NL 19
NL
Smeerschema
Om te garanderen dat de bewegende delen licht blijven lopen,
adviseren wij na 10 bedrijfsuren de volgende plaatsen bij te
smeren.
Vooras:
Wielnaafas rechts en links
(smeernippels):
- met multifunctioneel vet
Lagering van de vooras in het frame:
- met sproeiolie;
Besturing:
Tandwielgedeelte en stuurtandwieltje bij de
stuuraandrijving
- met multifunctioneel vet;
Voor- / achterwielen:
Rollager resp. naaf
- met multifunctioneel vet
De voor- en achterwielen moeten voor het smeren
van de assen worden gedemonteerd (zie wielvervanging).
Draaiende punten en lagerpunten:
Smering
van alle bewegende draaiende punten en
lagerpunten
maar ook van de
kabels
:
- met sproeiolie;
Olieverversing
Zie handleiding van de fabrikant van de motor.
De olieverversing kan ook plaatshebben door via het aansluitpunt voor
de olievulling de olie af te zuigen (een bijpassend apparaat is te
verkrijgen via de vakhandelaar).
Attentie !
Afwerkte olie volgens de wettelijke bepalingen afvoeren.
Afgewerkte olie niet in de riolering of in de grond laten komen.
Vervuiling van het grondwater wordt streng bestraft. Depots voor
afgewerkte olie zijn alle tankstations of worden u door de
gemeentelijke overheid meegedeeld.
Luchtfilter en bougie
Zie handleiding van de fabrikant van de motor.

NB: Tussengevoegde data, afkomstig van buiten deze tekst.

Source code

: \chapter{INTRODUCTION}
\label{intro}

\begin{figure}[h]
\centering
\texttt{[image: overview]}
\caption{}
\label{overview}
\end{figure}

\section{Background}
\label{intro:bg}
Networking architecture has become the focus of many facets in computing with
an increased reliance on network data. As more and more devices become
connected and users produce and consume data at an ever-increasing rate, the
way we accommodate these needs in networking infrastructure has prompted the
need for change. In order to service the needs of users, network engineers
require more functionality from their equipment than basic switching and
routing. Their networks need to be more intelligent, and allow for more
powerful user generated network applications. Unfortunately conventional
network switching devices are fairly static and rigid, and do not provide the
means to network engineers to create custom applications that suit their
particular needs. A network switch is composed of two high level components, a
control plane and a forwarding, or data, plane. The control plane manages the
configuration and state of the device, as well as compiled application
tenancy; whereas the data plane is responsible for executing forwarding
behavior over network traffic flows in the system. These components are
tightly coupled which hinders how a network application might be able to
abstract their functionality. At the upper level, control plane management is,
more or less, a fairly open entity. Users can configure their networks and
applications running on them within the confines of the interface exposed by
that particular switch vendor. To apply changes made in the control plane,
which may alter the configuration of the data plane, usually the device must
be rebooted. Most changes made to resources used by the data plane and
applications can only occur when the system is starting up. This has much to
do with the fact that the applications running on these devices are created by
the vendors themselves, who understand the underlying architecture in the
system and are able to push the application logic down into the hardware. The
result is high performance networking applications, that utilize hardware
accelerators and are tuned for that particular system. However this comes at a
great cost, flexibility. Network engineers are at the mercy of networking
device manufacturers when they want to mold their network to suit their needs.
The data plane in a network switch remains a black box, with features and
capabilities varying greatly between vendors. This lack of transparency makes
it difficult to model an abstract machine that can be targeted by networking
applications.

Schakeloverbrenging / hydrostatische
overbrenging
De overbrenging heeft geen onderhoud nodig omdat deze levenslang af
fabriek met olie is gevuld.
Om vuil en grasresten te verwijderen een lap, handveger, penseel met
lange steel, ...gebruiken.
Bandenspanning controleren
De bandenspanning met regelmatige tussenpozen controleren.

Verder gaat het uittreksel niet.